Chairs: Jan Lüning, Anders Nilsson, Jo Stöhr   Admin Contact: Michelle Montalvo
Tues. Oct. 18th 2:30-5 pm, Wed. Oct. 19th 9am-5pm
Location: SLAC ROB Bldg. 48, Redwood Conference Rooms C/D

This workshop is aimed at the formation of a user community with a common interest in ultrafast and ultrabright soft x-ray pulses from a free electron laser like LCLS. The workshop will bring together scientists interested in developing new techniques and tools tailored for experiments relying on ultrafast soft x-ray laser pulses with scientists interested in utilizing the unique properties of such soft x-ray pulses for their research. The workshop will start with a series of invited talks that will give an overview about soft x-ray laser sources and techniques currently available or under development as well as about first performed and currently planned or envisioned experiments utilizing soft x-ray laser pulses. In order to provide an environment for intense discussion, all participants are encouraged to contribute to the workshop. To contribute to the workshop, please send a title to and let us know how much time you would like to have reserved for you contribution. In addition to contributed talks there will also be time reserved for ‘walk-in’ presentations.

Program Details

Wednesday October 19, 2005

The Role of Small Angle X-Ray Scattering in Materials Science

Chairs: M. Toney, J. Pople    Admin Contact: Jackie Robleto
Wed. Oct. 19th 9am - 5pm   
Location: SLAC Bldg. 40, Orange Conference Room

This will be a hands on workshop with intent to demonstrate the burgeoning applicability of small-angle x-ray scattering (SAXS) resulting from the expansion of research and development on the nanoscale. The day will begin with presentations, briefly showing the techniques involved in SAXS in Materials Science and more closely focusing on current experimental data at the forefront of research which demonstrate the power of SAXS capabilities.
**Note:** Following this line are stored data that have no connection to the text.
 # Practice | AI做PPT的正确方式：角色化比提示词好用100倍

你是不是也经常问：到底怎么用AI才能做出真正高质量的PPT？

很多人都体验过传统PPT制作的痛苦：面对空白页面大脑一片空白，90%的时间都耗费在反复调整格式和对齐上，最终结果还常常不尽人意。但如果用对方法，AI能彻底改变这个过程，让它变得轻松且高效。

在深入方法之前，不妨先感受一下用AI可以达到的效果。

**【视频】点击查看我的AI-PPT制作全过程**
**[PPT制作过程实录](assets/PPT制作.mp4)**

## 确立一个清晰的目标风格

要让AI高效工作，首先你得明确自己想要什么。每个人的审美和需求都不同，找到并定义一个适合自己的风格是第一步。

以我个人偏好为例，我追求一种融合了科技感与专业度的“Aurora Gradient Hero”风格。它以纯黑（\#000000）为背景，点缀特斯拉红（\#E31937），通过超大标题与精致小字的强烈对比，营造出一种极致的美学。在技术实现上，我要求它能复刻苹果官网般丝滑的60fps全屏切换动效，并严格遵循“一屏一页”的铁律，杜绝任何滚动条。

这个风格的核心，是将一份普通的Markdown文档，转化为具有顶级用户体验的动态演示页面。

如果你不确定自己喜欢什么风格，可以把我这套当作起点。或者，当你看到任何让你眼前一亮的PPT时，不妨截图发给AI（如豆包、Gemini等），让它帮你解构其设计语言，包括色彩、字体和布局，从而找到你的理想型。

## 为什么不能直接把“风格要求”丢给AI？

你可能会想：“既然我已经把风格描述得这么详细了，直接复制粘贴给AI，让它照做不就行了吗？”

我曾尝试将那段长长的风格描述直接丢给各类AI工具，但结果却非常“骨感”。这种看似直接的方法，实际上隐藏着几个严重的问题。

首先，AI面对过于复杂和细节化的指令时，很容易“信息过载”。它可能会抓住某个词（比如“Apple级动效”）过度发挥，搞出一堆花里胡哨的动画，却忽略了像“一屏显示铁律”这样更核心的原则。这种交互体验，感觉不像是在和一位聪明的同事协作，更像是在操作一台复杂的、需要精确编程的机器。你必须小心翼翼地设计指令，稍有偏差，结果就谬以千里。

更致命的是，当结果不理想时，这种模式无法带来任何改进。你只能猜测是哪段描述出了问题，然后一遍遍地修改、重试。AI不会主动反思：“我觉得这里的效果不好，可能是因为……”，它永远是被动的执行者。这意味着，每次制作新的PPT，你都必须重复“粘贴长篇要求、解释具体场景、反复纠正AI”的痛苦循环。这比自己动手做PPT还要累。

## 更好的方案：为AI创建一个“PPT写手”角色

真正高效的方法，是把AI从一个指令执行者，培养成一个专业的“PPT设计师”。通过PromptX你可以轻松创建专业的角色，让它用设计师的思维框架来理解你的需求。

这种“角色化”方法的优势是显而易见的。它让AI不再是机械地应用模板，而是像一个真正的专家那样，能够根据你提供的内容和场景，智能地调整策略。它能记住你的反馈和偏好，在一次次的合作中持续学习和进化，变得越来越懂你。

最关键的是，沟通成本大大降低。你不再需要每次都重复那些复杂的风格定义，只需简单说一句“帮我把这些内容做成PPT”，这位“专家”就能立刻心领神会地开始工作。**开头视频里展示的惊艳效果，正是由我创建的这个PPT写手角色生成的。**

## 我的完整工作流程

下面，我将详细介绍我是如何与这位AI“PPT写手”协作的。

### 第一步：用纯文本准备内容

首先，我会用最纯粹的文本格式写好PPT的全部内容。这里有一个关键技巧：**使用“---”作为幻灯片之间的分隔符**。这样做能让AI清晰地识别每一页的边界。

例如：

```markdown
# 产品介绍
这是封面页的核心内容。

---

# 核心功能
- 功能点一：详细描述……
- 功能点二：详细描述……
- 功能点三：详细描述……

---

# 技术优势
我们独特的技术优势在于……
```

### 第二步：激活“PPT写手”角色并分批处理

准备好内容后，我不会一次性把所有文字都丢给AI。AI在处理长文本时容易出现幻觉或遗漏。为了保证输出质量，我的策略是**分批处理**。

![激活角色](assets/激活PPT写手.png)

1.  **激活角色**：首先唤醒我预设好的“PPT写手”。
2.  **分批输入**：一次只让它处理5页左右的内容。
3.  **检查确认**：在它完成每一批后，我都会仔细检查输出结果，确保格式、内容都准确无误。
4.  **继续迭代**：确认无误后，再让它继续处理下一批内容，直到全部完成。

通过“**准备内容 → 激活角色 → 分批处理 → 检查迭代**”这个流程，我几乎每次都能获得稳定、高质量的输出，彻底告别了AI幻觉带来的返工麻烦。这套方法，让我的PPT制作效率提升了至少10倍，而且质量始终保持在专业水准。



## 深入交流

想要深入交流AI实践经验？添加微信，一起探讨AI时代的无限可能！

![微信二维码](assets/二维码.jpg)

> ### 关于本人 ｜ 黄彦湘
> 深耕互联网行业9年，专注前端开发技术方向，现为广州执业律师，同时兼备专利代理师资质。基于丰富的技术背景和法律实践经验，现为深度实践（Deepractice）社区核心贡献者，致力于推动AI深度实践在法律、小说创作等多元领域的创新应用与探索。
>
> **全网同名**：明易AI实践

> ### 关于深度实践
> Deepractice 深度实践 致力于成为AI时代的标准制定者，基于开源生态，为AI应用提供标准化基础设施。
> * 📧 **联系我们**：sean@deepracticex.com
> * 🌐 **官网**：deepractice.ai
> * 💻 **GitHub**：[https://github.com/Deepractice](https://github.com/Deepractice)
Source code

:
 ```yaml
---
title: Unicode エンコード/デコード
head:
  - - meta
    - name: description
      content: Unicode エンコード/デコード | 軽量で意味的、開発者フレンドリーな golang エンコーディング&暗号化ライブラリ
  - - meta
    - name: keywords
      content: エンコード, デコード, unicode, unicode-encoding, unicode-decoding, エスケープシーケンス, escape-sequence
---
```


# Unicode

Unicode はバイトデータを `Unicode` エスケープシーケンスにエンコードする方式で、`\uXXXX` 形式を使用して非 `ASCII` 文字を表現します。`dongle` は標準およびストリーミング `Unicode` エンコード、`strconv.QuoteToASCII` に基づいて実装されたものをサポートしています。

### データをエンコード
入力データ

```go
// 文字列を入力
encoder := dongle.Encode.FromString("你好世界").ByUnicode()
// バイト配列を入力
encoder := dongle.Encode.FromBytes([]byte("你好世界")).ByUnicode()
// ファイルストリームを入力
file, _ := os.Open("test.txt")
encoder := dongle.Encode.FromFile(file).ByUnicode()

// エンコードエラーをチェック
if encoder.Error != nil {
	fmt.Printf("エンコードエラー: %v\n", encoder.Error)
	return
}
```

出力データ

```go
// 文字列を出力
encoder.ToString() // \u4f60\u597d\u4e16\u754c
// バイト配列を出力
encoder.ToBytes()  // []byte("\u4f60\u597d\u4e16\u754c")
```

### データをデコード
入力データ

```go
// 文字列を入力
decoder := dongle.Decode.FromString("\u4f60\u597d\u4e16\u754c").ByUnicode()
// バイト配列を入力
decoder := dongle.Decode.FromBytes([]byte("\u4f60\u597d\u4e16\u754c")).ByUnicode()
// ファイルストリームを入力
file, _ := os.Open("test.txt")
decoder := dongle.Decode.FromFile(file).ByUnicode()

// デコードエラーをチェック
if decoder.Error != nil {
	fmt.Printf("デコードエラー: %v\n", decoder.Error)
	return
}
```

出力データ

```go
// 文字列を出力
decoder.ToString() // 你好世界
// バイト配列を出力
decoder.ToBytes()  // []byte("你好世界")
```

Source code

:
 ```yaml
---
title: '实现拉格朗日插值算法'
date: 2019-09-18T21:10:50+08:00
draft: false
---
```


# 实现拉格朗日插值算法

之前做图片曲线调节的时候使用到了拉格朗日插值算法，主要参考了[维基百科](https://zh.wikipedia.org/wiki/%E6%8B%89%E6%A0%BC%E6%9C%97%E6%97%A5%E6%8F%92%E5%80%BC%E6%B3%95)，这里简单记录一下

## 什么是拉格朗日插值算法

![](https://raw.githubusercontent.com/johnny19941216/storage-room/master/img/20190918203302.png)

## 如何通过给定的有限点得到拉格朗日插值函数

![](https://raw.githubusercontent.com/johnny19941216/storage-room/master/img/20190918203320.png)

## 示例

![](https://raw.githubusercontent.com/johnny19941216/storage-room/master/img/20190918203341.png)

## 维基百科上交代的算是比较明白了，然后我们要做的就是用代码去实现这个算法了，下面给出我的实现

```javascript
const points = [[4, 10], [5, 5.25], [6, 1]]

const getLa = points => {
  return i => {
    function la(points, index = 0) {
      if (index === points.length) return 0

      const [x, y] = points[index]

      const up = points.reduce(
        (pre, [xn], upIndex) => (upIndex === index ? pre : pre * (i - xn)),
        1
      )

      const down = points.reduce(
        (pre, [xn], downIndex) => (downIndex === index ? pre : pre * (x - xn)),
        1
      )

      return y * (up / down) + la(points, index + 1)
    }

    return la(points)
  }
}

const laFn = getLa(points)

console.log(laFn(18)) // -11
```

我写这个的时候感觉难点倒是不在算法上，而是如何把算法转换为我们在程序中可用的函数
The presentations will be semi-formal, with questions and discussion encouraged. Attendees will then move onto the beamline floor to gain hands-on control of configuring the SAXS beamlines (Beamline 1-4 will be utilized for this purpose) and collecting and analyzing data. New software recently developed for data analysis with be demonstrated. This practical aspect of the workshop will highlight both the techniques involved in SAXS data collection, reduction and analysis as well as identifying the limitations of existing beamline facilities. A final presentation will outline suggestions for a new Materials Science beamline at SSRL which can overcome those limitations and advance the capabilities that SSRL is can provide to the Materials Science community.

Program Details

Remote Access for Macromolecular Crystallography Beam Lines

Chair: Mike Soltis; Admin Contacts: Lisa Dunn, Amanda Prado
Wed. Oct. 19th 12-5 pm
SLAC ROB Bldg. 48, Redwood Conference Rooms A/B

SSRL now provides remote access tools that allow experimenters to screen macromolecular protein samples and collect crystallographic data from remote locations, anywhere in the world. The system makes use of high capacity sample cassettes and robotic mounting systems implemented on the macromolecular crystallography beam lines.

At this remote access workshop, participants will learn about remote experimentation as well as specific methods for mounting crystals in cassettes and subsequent shipment of cassettes to SSRL. Participants are encouraged to bring their laptop computers and learn how to successfully install the remote access software (Windows, MAC and Linux operating systems are currently supported). Participants will be able to control beam lines remotely and also learn how to use Web-Ice, a web-browser based interface for scoring and indexing diffraction images.